All the events revolve around one quiet man who never talked much but seems to have exuded a quiet and unexpected strength.

It feels like this is a story about family secrets – both the ones that families tell and the ones that are deemed to be too dangerous to reveal. It is also about the effect those secrets have on the ones that come after them, whether they are revealed or not.

Especially, perhaps, when they are not.

While it is daughter Theresa’s perspective that we see in the present, in the past we see every hidden story come to light, especially the inner stories that belong to the women in the family – her great-aunt Hong; Lin, her formerly indomitable grandmother who is now nearly senile, or at least broken; and her mother Amy, who she feels is a fraud.

Possibly they all were.

In China, wealthy Frank Leong rescued a girl who was being abused by her father. He took her from a life of severe beatings and vile servitude, and married her. He rescued her because his father had done the same thing to him, and because he felt she was his soul mate.

Maybe she was, but Frank had two other wives before Lin, and they were both still alive. He was even still supporting his children. He just never told Lin. The house of cards of his life collapsed when he died suddenly, and by that time Amy had become involved.

Just as Frank rescued Lin, Lin felt the need to rescue Amy, because Amy could solve her own dilemma. Lin had two sons, Bohai and Kaipo. But Bohai wasn’t hers, except in law and in her heart. She bought a concubine for her husband in China. The girl died after childbirth, leaving behind a little boy who was never quite normal, but wasn’t completely abnormal either.

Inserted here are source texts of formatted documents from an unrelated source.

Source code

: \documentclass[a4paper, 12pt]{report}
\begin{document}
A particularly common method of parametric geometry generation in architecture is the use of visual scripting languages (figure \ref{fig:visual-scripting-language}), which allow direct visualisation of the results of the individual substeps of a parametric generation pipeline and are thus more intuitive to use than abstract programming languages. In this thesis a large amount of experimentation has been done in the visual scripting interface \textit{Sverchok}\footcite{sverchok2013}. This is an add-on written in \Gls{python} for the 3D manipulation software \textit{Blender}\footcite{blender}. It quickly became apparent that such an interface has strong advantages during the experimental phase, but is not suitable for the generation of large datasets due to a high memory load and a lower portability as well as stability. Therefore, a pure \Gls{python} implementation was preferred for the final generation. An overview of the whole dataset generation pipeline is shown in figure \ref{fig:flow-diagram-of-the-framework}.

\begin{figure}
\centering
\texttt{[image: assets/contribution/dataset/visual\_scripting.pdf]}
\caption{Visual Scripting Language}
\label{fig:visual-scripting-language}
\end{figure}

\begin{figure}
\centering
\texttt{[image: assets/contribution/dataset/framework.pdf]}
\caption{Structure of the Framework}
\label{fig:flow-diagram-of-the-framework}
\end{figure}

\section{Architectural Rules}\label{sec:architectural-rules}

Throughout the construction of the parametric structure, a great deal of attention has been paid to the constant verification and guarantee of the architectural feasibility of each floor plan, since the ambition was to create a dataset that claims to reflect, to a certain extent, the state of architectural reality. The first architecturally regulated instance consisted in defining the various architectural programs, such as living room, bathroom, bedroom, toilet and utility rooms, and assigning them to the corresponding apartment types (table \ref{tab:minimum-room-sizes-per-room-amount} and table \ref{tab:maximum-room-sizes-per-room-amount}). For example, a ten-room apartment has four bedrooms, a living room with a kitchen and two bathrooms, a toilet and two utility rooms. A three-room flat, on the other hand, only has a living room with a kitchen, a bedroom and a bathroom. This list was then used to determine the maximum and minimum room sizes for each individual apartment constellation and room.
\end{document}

Today we might say that Bohai was autistic, although from the descriptions of his behavior, I’m not sure that is the real case. He was certainly quiet and withdrawn, and Lin thought he might never come out of himself enough to marry.

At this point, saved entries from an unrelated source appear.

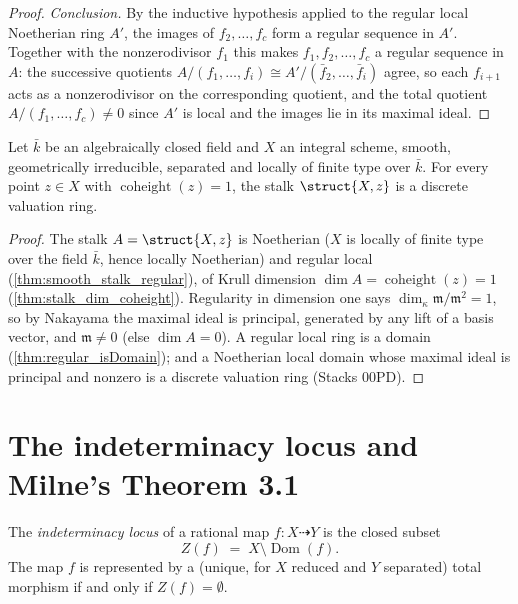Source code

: \begin{proof}
  \emph{Conclusion.} By the inductive hypothesis applied to the regular local
  Noetherian ring \(A'\), the images of \(f_2, \dots, f_c\) form a regular
  sequence in \(A'\). Together with the nonzerodivisor \(f_1\) this makes
  \(f_1, f_2, \dots, f_c\) a regular sequence in \(A\): the successive
  quotients \(A/(f_1, \dots, f_i) \cong A'/(\bar f_2, \dots, \bar f_i)\) agree,
  so each \(f_{i+1}\) acts as a nonzerodivisor on the corresponding quotient,
  and the total quotient \(A/(f_1, \dots, f_c) \neq 0\) since \(A'\) is local
  and the images lie in its maximal ideal.
\end{proof}

\begin{theorem}
  \label{thm:smooth_codim_one_dvr}
  \leanok
  Let \(\bar k\) be an algebraically closed field and \(X\) an integral scheme,
  smooth, geometrically irreducible, separated and locally of finite type over
  \(\bar k\). For every point \(z \in X\) with
  \(\operatorname{coheight}(z) = 1\), the stalk \(\struct{X,z}\) is a discrete
  valuation ring.
\end{theorem}
\begin{proof}
  \leanok
  The stalk \(A = \struct{X,z}\) is Noetherian (\(X\) is locally of finite
  type over the field \(\bar k\), hence locally Noetherian) and regular local
  (\ref{thm:smooth_stalk_regular}), of Krull dimension
  \(\dim A = \operatorname{coheight}(z) = 1\)
  (\ref{thm:stalk_dim_coheight}). Regularity in dimension one says
  \(\dim_\kappa \mathfrak m/\mathfrak m^2 = 1\), so by Nakayama the maximal
  ideal is principal, generated by any lift of a basis vector, and
  \(\mathfrak m \neq 0\) (else \(\dim A = 0\)). A regular local ring is a
  domain (\ref{thm:regular_isDomain}); and a Noetherian local domain whose
  maximal ideal is principal and nonzero is a discrete valuation ring
  (Stacks 00PD).
\end{proof}

\section{The indeterminacy locus and Milne's Theorem 3.1}
\label{sec:indeterminacy}

\begin{definition}
  \label{def:indeterminacy_locus}
  \leanok
  The \emph{indeterminacy locus} of a rational map
  \(f : X \dashrightarrow Y\) is the closed subset
  \[
    Z(f) \;=\; X \setminus \operatorname{Dom}(f).
  \]
  The map \(f\) is represented by a (unique, for \(X\) reduced and \(Y\)
  separated) total morphism if and only if \(Z(f) = \emptyset\).
\end{definition}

She made a bargain with Amy, a poor girl from the wrong side of the tracks in Honolulu, but who was both beautiful and Chinese. Lin rescued Amy from her life of poverty, and Amy married Bohai.

But Amy never forgot the love she left behind in order to secure her family’s future. And he never forgot her.

As Bohai’s funeral progresses to its final concluding shovels of earth, we see each generation of the Leong family’s women, how they have kept both secrets from each other, and faith with each other. Theresa’s self-righteous anger at what she sees as her mother’s lies is just one more link of secrets in the chain that binds them all.

Escape Rating A-: Every family has secrets. It has stories that are only told inside the family, and those stories are part of what binds the family together. When those secrets are not revealed, they can often be the spark that explodes them apart.

Part of the universality of this story is that all families have secrets that pass their effects on from one generation to another. Mine certainly did. Perhaps yours does too.

Amy’s secrets are the catalyst in this story, but we don’t find that out until the end. Some of those secrets are ones that she kept, and some are secrets that were kept from her. The biggest secret that she seems to have kept, both from herself and from her late husband, is that in spite of everything, in spite of all her regrets and his mother’s machinations and his own quiet and withdrawn nature, she really did love him. Unlike Bohai, however, Amy was never able to express it. And that seems to have been the greatest tragedy of all.

Frank’s secrets were the most destructive. Like so many hard-driving, hard-charging men, Frank thought that he would live forever. Or, he knew that the only way the mess of his life would come to light would be in the wake of his death, so he’d be out of the picture. He took care of every business but his own family, and the cataclysm nearly destroyed them all. It certainly destroyed Lin.

But it’s that pattern of secret-keeping that seems to be the tie that binds. No one is ever told all the stories, no matter how much they still matter in the present.

As each layer is peeled back, the reader dives deeper in the past, and becomes more a part of this one family. They may be flawed, but they are also compelling.